Und auch dann noch, wenn sie im Lande ihrer Feinde sind, habe ich sie nicht so verworfen, und nicht so ausgestossen, daß ich sie völlig aufriebe und meinen Bund mit ihnen bräche; denn ich der Ewige bin ihr Gott.
(26, 44)

Weiterführende Fragen

  1. Vergleiche Nachmanides‘ Kommentar zu Vers 32 mit Raschis Eröffnungsworten zu Genesis, wenn er feststellt, der Grund für den Beginn der Bibel mit der Schöpfungsgeschichte und nicht mit den ersten religiösen Vorschriften für Pesach, ist, den jüdischen Anspruch auf des Heilige Land zu rechtfertigen. Wie Genesis beschreibt, gehört die Welt Gott, und er verteilte sie, wie er es wollte.
    Erkläre den prinzipiellen Unterschied zwischen Raschis Motivation unseres Anspruches auf das Heilige Land in Genesis mit seiner und Nachmanides‘ Motivation hier.

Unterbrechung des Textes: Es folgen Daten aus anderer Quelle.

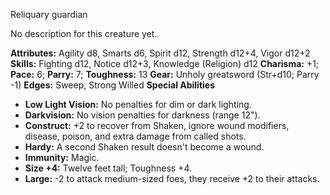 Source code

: Reliquary guardian

No description for this creature yet.

**Attributes:** Agility d8, Smarts d6, Spirit d12, Strength d12+4, Vigor
d12+2
**Skills:** Fighting d12, Notice d12+3, Knowledge (Religion) d12
**Charisma:** +1; **Pace:** 6; **Parry:** 7; **Toughness:** 13
**Gear:** Unholy greatsword (Str+d10; Parry -1)
**Edges:** Sweep, Strong Willed
**Special Abilities**
- **Low Light Vision:** No penalties for dim or dark lighting.
- **Darkvision:** No vision penalties for darkness (range 12").
- **Construct:** +2 to recover from Shaken, ignore wound modifiers,
disease, poison, and extra damage from called shots.
- **Hardy:** A second Shaken result doesn't become a wound.
- **Immunity:** Magic.
- **Size +4:** Twelve feet tall; Toughness +4.
- **Large:** -2 to attack medium-sized foes, they receive +2 to their
attacks.

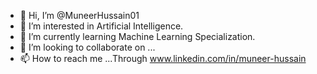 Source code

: - 👋 Hi, I’m @MuneerHussain01
- 👀 I’m interested in Artificial Intelligence.
- 🌱 I’m currently learning Machine Learning Specialization.
- 💞️ I’m looking to collaborate on ...
- 📫 How to reach me ...Through www.linkedin.com/in/muneer-hussain

<!---
MuneerHussain01/MuneerHussain01 is a ✨ special ✨ repository because its `README.md` (this file) appears on your GitHub profile.
You can click the Preview link to take a look at your changes.
--->
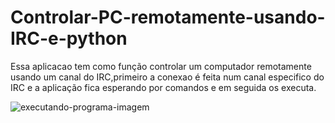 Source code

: # Controlar-PC-remotamente-usando-IRC-e-python

Essa aplicacao tem como função controlar um computador remotamente usando um canal do IRC,primeiro a conexao é feita num canal especifico do IRC e a aplicação fica esperando por comandos e em seguida os executa.

![executando-programa-imagem](https://i.imgur.com/OjjkV5F.png)
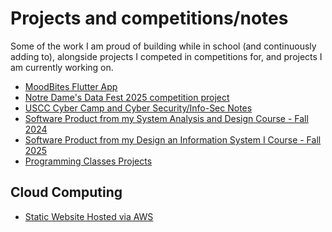 # Projects and competitions/notes
Some of the work I am proud of building while in school (and continuously adding to),
alongside projects I competed in competitions for, and projects I am currently working on.
- [MoodBites Flutter App](https://github.com/AndrewWHans/MoodBites)
- [Notre Dame's Data Fest 2025 competition project](https://github.com/AndrewWHans/Data-Fest-2025)
- [USCC Cyber Camp and Cyber Security/Info-Sec Notes](https://github.com/AndrewWHans/USCC-CyberSecurity-Notes)
- [Software Product from my System Analysis and Design Course - Fall 2024](https://github.com/AndrewWHans/software-product)
- [Software Product from my Design an Information System I Course - Fall 2025](https://github.com/AndrewWHans/system-analysis-design-capstone)
- [Programming Classes Projects](https://github.com/AndrewWHans/university-projects)

## Cloud Computing
- [Static Website Hosted via AWS](https://github.com/AndrewWHans/staticwebsite)
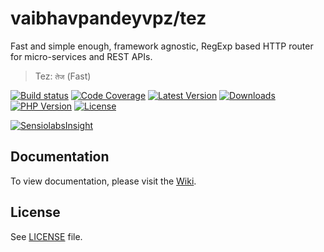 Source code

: # vaibhavpandeyvpz/tez
Fast and simple enough, framework agnostic, RegExp based HTTP router for micro-services and REST APIs.

> Tez: `तेज` (Fast)

[![Build status](https://img.shields.io/travis/vaibhavpandeyvpz/tez.svg?style=flat-square)](https://travis-ci.org/vaibhavpandeyvpz/tez)
[![Code Coverage](https://img.shields.io/codecov/c/github/vaibhavpandeyvpz/tez.svg?style=flat-square)](https://codecov.io/gh/vaibhavpandeyvpz/tez)
[![Latest Version](https://img.shields.io/github/release/vaibhavpandeyvpz/tez.svg?style=flat-square)](https://github.com/vaibhavpandeyvpz/tez/releases)
[![Downloads](https://img.shields.io/packagist/dt/vaibhavpandeyvpz/tez.svg?style=flat-square)](https://packagist.org/packages/vaibhavpandeyvpz/tez)
[![PHP Version](http://img.shields.io/badge/php-5.4+-8892be.svg?style=flat-square)](http://php.net/)
[![License](https://img.shields.io/badge/license-MIT-brightgreen.svg?style=flat-square)](LICENSE)

[![SensiolabsInsight](https://insight.sensiolabs.com/projects/33e2c894-e217-4b96-8ce7-b45f2374b432/small.png)](https://insight.sensiolabs.com/projects/33e2c894-e217-4b96-8ce7-b45f2374b432)

Documentation
-------
To view documentation, please visit the [Wiki](https://github.com/vaibhavpandeyvpz/tez/wiki).

License
------
See [LICENSE](LICENSE) file.
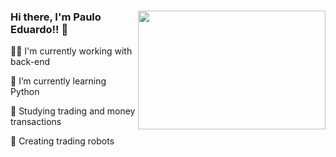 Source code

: <div>
  <p> <img src="https://user-images.githubusercontent.com/68037168/129746731-4cd8b53c-c2e7-4507-bc66-896c2ac8947a.gif" width="300" height="190" align="right">
  <h3> Hi there, I'm Paulo Eduardo!! 👋 </h3>
  <p> 👨‍💻 I'm currently working with back-end </p>
  <p> 🐲 I’m currently learning Python </p>
  <p> 💱 Studying trading and money transactions </p>
  <p> 🤖 Creating trading robots </p>
</p>
  
</div> 
 
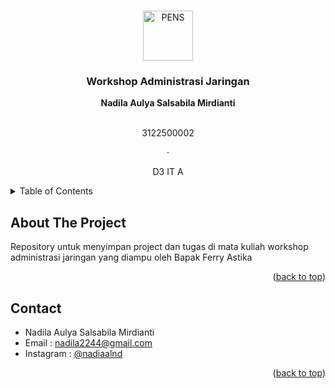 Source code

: <a name="readme-top"></a>

<!-- PROJECT LOGO -->
<br />
<div align="center">
  <a href="https://github.com/othneildrew/Best-README-Template">
    <img src="(https://upload.wikimedia.org/wikipedia/id/4/44/Logo_PENS.png)" alt="PENS" width="80" height="80">
  </a>

  <h3 align="center">Workshop Administrasi Jaringan</h3>

  <p align="center">
    <strong>Nadila Aulya Salsabila Mirdianti</strong>
    <br />
    <br />
    <p>3122500002</p> · <p>D3 IT A</p>
  </p>
</div>



<!-- TABLE OF CONTENTS -->
<details>
  <summary>Table of Contents</summary>
  <ol>
    <li>
      <a href="#about-the-project">About The Project</a>
    <li><a href="#contact">Contact</a></li>
  </ol>
</details>

<!-- ABOUT THE PROJECT -->
## About The Project

Repository untuk menyimpan project dan tugas di mata kuliah workshop administrasi jaringan yang diampu oleh Bapak Ferry Astika

<p align="right">(<a href="#readme-top">back to top</a>)</p>

<!-- CONTACT -->
## Contact

- Nadila Aulya Salsabila Mirdianti
- Email : nadila2244@gmail.com
- Instagram : [@nadiaalnd](https://instagram.com/nadiaalnd)

<p align="right">(<a href="#readme-top">back to top</a>)</p>
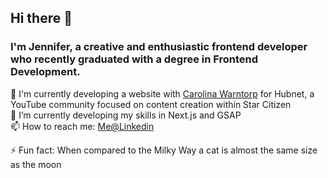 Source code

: ## Hi there 👋
### I'm Jennifer, a creative and enthusiastic frontend developer who recently graduated with a degree in Frontend Development. 

🔭 I'm currently developing a website with [Carolina Warntorp](https://github.com/Carowa27) for Hubnet, a YouTube community focused on content creation within Star Citizen<br />
🌱 I’m currently developing my skills in Next.js and GSAP<br />
📫 How to reach me: [Me@Linkedin](https://www.linkedin.com/in/jennifer-mcallister-44153a16b/)<br />

⚡ Fun fact: When compared to the Milky Way a cat is almost the same size as the moon<br />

  2. Vers 40 in unserem Kapitel stellt fest, die Israeliten werden ihre Schuld bekennen und den Verrat, den sie gegen Gott begangen. Sie werden zugeben, daß sie entgegen seinen Wünschen gehandelt haben. Das Judentum besteht darauf, daß Gott immer das Schuldbekenntnis des Sünders annimmt und Gnade zeigt: „Wer sie bekennt und meidet, findet Erbarmen“ (Spr. 28, 13).
    Abravanel fragt:
    Warum sagte der Allmächtige hier, nachdem sie ihre Sünden bekannten: Ich werde hier gegenteilig handeln und sie in das Land ihrer Feinde bringen. Warum akzeptierte er ihr Bekenntnis nicht und erleichterte ihre Strafe? Vielmehr erklärt er, er werde sogar eine noch grössere Strafe über sie bringen.

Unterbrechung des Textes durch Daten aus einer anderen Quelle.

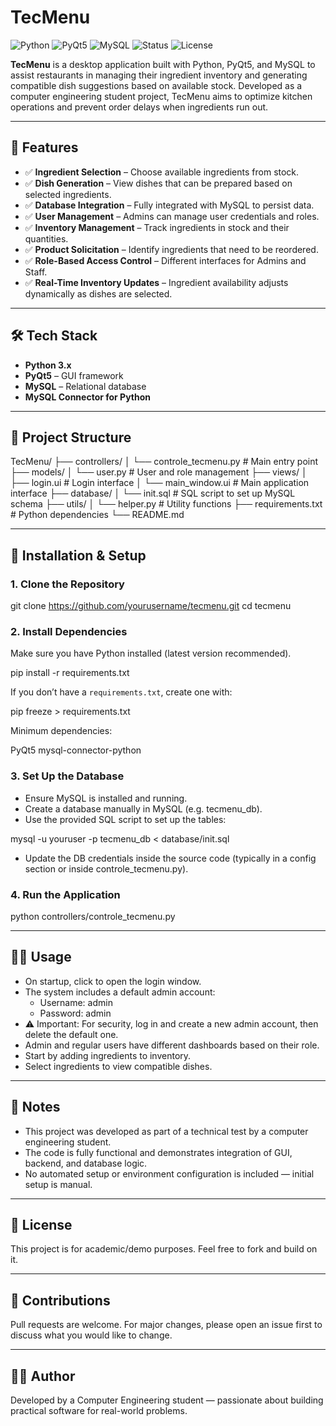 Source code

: # TecMenu

![Python](https://img.shields.io/badge/Python-3.10%2B-blue)
![PyQt5](https://img.shields.io/badge/GUI-PyQt5-green)
![MySQL](https://img.shields.io/badge/Database-MySQL-blue)
![Status](https://img.shields.io/badge/Status-Student%20Project-yellow)
![License](https://img.shields.io/badge/License-MIT-lightgrey)

**TecMenu** is a desktop application built with Python, PyQt5, and MySQL to assist restaurants in managing their ingredient inventory and generating compatible dish suggestions based on available stock. Developed as a computer engineering student project, TecMenu aims to optimize kitchen operations and prevent order delays when ingredients run out.

---

## 🧩 Features

- ✅ **Ingredient Selection** – Choose available ingredients from stock.
- ✅ **Dish Generation** – View dishes that can be prepared based on selected ingredients.
- ✅ **Database Integration** – Fully integrated with MySQL to persist data.
- ✅ **User Management** – Admins can manage user credentials and roles.
- ✅ **Inventory Management** – Track ingredients in stock and their quantities.
- ✅ **Product Solicitation** – Identify ingredients that need to be reordered.
- ✅ **Role-Based Access Control** – Different interfaces for Admins and Staff.
- ✅ **Real-Time Inventory Updates** – Ingredient availability adjusts dynamically as dishes are selected.

---

## 🛠️ Tech Stack

- **Python 3.x**
- **PyQt5** – GUI framework
- **MySQL** – Relational database
- **MySQL Connector for Python**

---

## 📁 Project Structure

TecMenu/
├── controllers/
│   └── controle_tecmenu.py      # Main entry point
├── models/
│   └── user.py                  # User and role management
├── views/
│   ├── login.ui                 # Login interface
│   └── main_window.ui          # Main application interface
├── database/
│   └── init.sql                 # SQL script to set up MySQL schema
├── utils/
│   └── helper.py                # Utility functions
├── requirements.txt            # Python dependencies
└── README.md

---

## 🚀 Installation & Setup

### 1. Clone the Repository
git clone https://github.com/yourusername/tecmenu.git
cd tecmenu

### 2. Install Dependencies
Make sure you have Python installed (latest version recommended).

pip install -r requirements.txt

If you don’t have a `requirements.txt`, create one with:

pip freeze > requirements.txt

Minimum dependencies:

PyQt5
mysql-connector-python

### 3. Set Up the Database
- Ensure MySQL is installed and running.
- Create a database manually in MySQL (e.g. tecmenu_db).
- Use the provided SQL script to set up the tables:

mysql -u youruser -p tecmenu_db < database/init.sql

- Update the DB credentials inside the source code (typically in a config section or inside controle_tecmenu.py).

### 4. Run the Application

python controllers/controle_tecmenu.py

---

## 🧑‍💻 Usage

- On startup, click to open the login window.
- The system includes a default admin account:
  - Username: admin
  - Password: admin
- ⚠️ Important: For security, log in and create a new admin account, then delete the default one.
- Admin and regular users have different dashboards based on their role.
- Start by adding ingredients to inventory.
- Select ingredients to view compatible dishes.

---

## 📌 Notes

- This project was developed as part of a technical test by a computer engineering student.
- The code is fully functional and demonstrates integration of GUI, backend, and database logic.
- No automated setup or environment configuration is included — initial setup is manual.

---

## 📜 License

This project is for academic/demo purposes. Feel free to fork and build on it.

---

## 🤝 Contributions

Pull requests are welcome. For major changes, please open an issue first to discuss what you would like to change.

---

## 👨‍🎓 Author

Developed by a Computer Engineering student — passionate about building practical software for real-world problems.
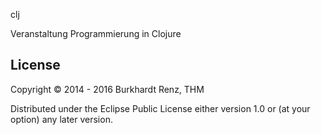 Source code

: 
clj

Veranstaltung Programmierung in Clojure

## License

Copyright © 2014 - 2016 Burkhardt Renz, THM

Distributed under the Eclipse Public License either version 1.0 or (at
your option) any later version.
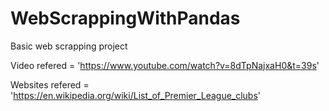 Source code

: # WebScrappingWithPandas
Basic web scrapping project 

Video refered = 'https://www.youtube.com/watch?v=8dTpNajxaH0&t=39s'

Websites refered = 'https://en.wikipedia.org/wiki/List_of_Premier_League_clubs'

    Versuche, Abravanels Frage zu beantworten und erkläre die logische Folge der Verse 26, 40, 41.
  3. Vergleiche:
    „Und ich werde zerstören eure Höhen und vernichten eure Sonnenbilder, … und meine Seele wird euch mit Ekel von sich stossen.“ (26, 30)
    „Und auch dann noch, wenn sie im Lande ihrer Feinde sind, habe ich sie nicht so verworfen, und nicht so ausgestossen, daß ich sie völlig aufriebe und meinen Bund mit ihnen bräche; denn ich der Ewige bin ihr Gott.“ (44)
    Wie widersprechen diese beiden Stellen einander?
    Kann der Widerspruch mit Hilfe von Raschis Kommentar zu Vers 30 ausgeglichen werden? „Und meine Seele wird euch mit Ekel von sich stossen.“ Raschi stellt fest, diese Stelle beziehe sich auf die „Entfernung der Schechina“.